> _Your goal_: Your answer should be the lines below from the one with "To install the" to the one with "url | string", both included, given again exactly and with nothing added.

*** Opening of Source information ***

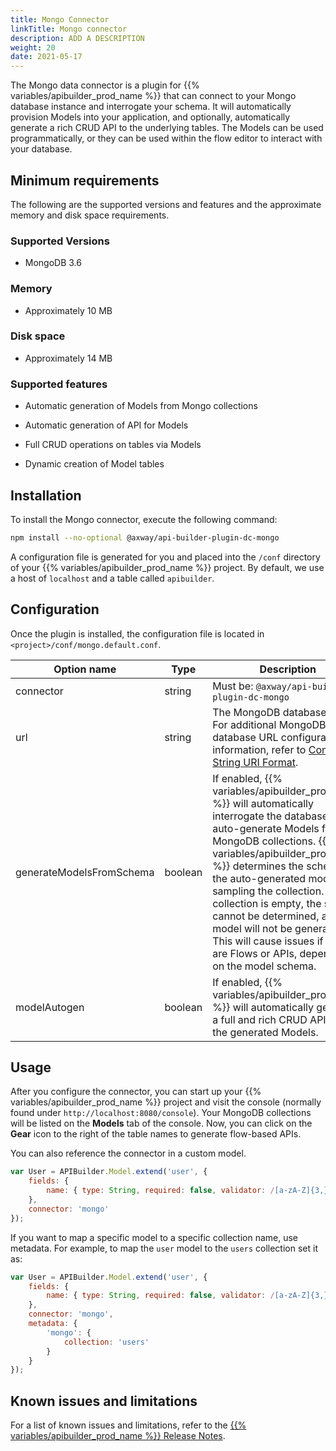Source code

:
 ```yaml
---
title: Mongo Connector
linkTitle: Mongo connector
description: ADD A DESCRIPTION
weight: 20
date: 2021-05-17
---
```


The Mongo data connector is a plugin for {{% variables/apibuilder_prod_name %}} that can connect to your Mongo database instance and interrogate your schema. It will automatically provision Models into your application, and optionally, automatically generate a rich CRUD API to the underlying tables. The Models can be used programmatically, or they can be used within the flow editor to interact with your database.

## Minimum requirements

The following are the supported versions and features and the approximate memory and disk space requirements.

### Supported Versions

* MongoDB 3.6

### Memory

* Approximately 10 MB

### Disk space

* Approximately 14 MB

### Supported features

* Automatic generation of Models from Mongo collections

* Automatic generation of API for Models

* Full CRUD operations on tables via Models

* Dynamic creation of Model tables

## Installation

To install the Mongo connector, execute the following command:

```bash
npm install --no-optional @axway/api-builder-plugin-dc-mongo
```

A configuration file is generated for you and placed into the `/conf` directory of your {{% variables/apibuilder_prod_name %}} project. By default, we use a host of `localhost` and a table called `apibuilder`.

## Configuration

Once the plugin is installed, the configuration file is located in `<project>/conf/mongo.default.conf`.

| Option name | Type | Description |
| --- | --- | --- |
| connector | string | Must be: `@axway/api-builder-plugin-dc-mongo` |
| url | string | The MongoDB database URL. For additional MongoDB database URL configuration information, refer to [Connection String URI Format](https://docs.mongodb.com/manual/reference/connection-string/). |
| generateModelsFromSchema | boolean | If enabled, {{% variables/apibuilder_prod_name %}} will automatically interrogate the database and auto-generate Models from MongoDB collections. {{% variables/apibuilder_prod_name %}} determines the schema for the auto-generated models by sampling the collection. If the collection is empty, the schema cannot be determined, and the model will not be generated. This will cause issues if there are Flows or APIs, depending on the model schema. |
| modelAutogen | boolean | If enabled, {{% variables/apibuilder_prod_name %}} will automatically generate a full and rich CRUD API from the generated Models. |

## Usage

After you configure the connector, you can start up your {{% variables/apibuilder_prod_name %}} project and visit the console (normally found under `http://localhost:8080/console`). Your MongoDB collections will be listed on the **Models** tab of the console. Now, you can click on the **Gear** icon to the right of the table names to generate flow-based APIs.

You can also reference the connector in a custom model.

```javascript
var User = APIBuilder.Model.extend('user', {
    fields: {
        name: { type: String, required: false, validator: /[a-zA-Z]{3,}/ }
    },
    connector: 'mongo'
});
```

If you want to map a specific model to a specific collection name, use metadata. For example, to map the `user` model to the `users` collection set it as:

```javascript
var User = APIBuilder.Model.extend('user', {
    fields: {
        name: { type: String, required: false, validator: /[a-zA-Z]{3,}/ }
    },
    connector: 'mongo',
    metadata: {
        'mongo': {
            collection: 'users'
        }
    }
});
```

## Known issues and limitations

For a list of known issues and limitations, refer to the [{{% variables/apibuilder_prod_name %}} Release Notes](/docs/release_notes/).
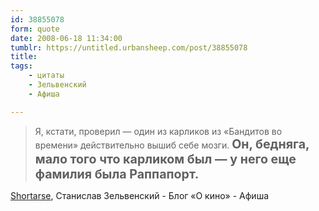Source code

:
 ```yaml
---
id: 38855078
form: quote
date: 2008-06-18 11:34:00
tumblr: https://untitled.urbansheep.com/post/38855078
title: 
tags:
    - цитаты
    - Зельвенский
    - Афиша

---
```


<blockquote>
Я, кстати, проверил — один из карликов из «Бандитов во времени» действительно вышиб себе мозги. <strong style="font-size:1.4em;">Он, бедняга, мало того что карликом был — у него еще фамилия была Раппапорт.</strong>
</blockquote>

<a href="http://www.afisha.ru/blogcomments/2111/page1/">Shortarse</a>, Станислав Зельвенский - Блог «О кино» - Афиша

*** Close of Source information ***

> _Expected output_:
To install the Mongo connector, execute the following command:

```bash
npm install --no-optional @axway/api-builder-plugin-dc-mongo
```

A configuration file is generated for you and placed into the `/conf` directory of your {{% variables/apibuilder_prod_name %}} project. By default, we use a host of `localhost` and a table called `apibuilder`.

## Configuration

Once the plugin is installed, the configuration file is located in `<project>/conf/mongo.default.conf`.

| Option name | Type | Description |
| --- | --- | --- |
| connector | string | Must be: `@axway/api-builder-plugin-dc-mongo` |
| url | string | The MongoDB database URL. For additional MongoDB database URL configuration information, refer to [Connection String URI Format](https://docs.mongodb.com/manual/reference/connection-string/). |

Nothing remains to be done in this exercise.